Janet Werker est professeure Killam au sein du département de psychologie et codirectrice des sciences du langage à la University of British Columbia

En raison de la pandémie actuelle, de nombreuses personnes passent plus de temps à la maison, plus de temps sur Internet et doivent concilier leur vie professionnelle et leur vie privée. Dans un foyer composés de soignants très occupés et d’enfants, il peut être encore plus difficile de s'occuper d'un nourrisson à la maison. Les inquiétudes des parents quant à la nécessité de donner le meilleur à leurs très jeunes enfants peuvent être exacerbées. Le temps et l'attention sont partagés, mais les nourrissons sont remarquablement bien adaptés - même dans notre vie familiale qui change radicalement - pour commencer leur voyage vers l'apprentissage du langage et de l'alphabétisation.

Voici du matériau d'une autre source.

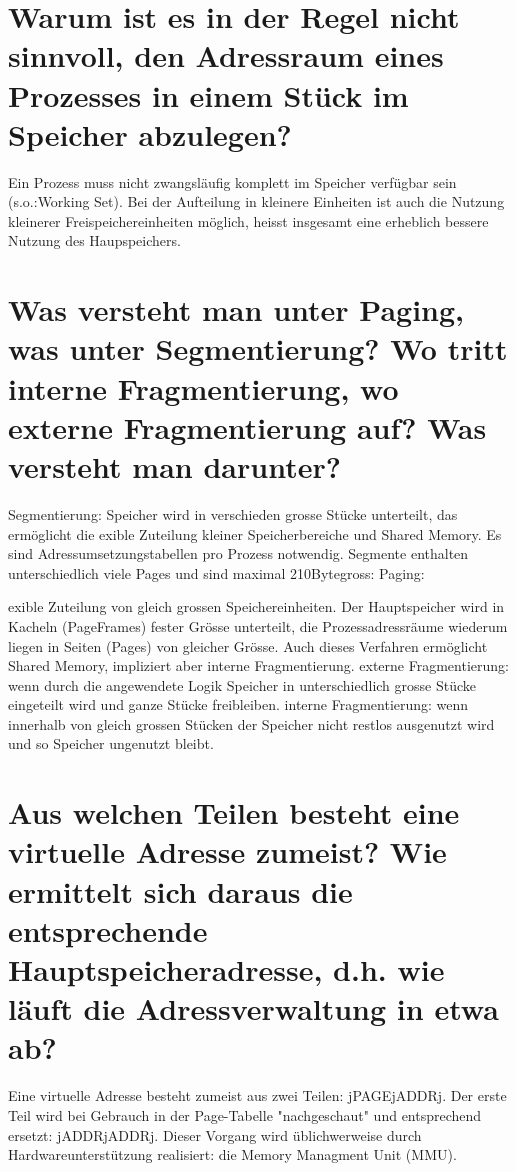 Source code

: \documentclass[12pt,a4paper,ngerman]{scrartcl}
\newcommand{\question}[1]{#1}
\newenvironment {answer}
                {}
                {}
\begin{document}
\section{\question{Warum ist es in der Regel nicht sinnvoll, den Adressraum eines Prozesses in einem Stück im Speicher abzulegen?}}
\begin{answer}
Ein Prozess muss nicht zwangsläufig komplett im Speicher verfügbar sein (s.o.:Working
Set). Bei der Aufteilung in kleinere Einheiten ist auch die Nutzung kleinerer Freispeichereinheiten
möglich, heisst insgesamt eine erheblich bessere Nutzung des Haupspeichers.
\end{answer}

\section{\question{Was versteht man unter Paging, was unter Segmentierung? Wo tritt interne Fragmentierung, wo externe Fragmentierung auf? Was versteht man darunter?}}
\begin{answer}
Segmentierung:
Speicher wird in verschieden grosse Stücke unterteilt, das ermöglicht die 
exible Zuteilung
kleiner Speicherbereiche und Shared Memory.
Es sind Adressumsetzungstabellen pro Prozess notwendig.
Segmente enthalten unterschiedlich viele Pages und sind maximal 210Bytegross:
Paging:

exible Zuteilung von gleich grossen Speichereinheiten. Der Hauptspeicher wird in Kacheln (PageFrames)
fester Grösse unterteilt, die Prozessadressräume wiederum liegen in Seiten (Pages) von
gleicher Grösse. Auch dieses Verfahren ermöglicht Shared Memory, impliziert aber interne Fragmentierung.
externe Fragmentierung: wenn durch die angewendete Logik Speicher in unterschiedlich grosse
Stücke eingeteilt wird und ganze Stücke freibleiben.
interne Fragmentierung: wenn innerhalb von gleich grossen Stücken der Speicher nicht restlos
ausgenutzt wird und so Speicher ungenutzt bleibt.
\end{answer}

\section{\question{Aus welchen Teilen besteht eine virtuelle Adresse zumeist? Wie ermittelt sich daraus die entsprechende Hauptspeicheradresse, d.h. wie läuft die Adressverwaltung in etwa ab?}}
\begin{answer}
Eine virtuelle Adresse besteht zumeist aus zwei Teilen: jPAGEjADDRj. Der erste Teil wird bei
Gebrauch in der Page-Tabelle "nachgeschaut" und entsprechend ersetzt: jADDRjADDRj.
Dieser Vorgang wird üblichwerweise durch Hardwareunterstützung realisiert: die Memory Managment
Unit (MMU).
\end{answer}
\end{document}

Bien que les nourrissons naissent avec la capacité d’acquérir le langage, l'acquisition se fait par les interactions sociales avec les personnes qui prennent soin d’eux. Ces interactions permettent à l'enfant d'apprendre non seulement les mots et la structure de son langage, mais aussi la manière de devenir un partenaire de communication. Les discours qu'ils entendent, et en particulier lorsque les personnes qui s'occupent d'eux nomment et/ou parlent d'objets et d'événements qui les intéressent, favorisent l'acquisition du vocabulaire chez l'enfant ainsi que la compréhension et l'utilisation du langage. Les livres d'histoires et les jeux sont également essentiels dans la mise en place des fondements du langage et de la connaissance du monde. En effet, le rapport PISA 2015 de l'OCDE indique que la lecture de livres d'histoires pendant les années préscolaires est associée à la compréhension du langage, même à l'adolescence (OCDE, 2015). Il ne s'agit pas seulement de ce que nous disons, mais aussi de la façon dont nous parlons et de l'honnêteté avec laquelle nous exprimons nos propres sentiments et restons ouverts à ceux de nos enfants. Ces éléments permettent à un enfant de comprendre son propre état émotionnel ainsi que celui d'une autre personne, et d'être finalement capable de parler de ces deux états. Ces comportements et interactions favorisent non seulement le langage, mais aussi tous les aspects du développement, et contribuent au développement de l'enfant vers un être social confiant et compétent.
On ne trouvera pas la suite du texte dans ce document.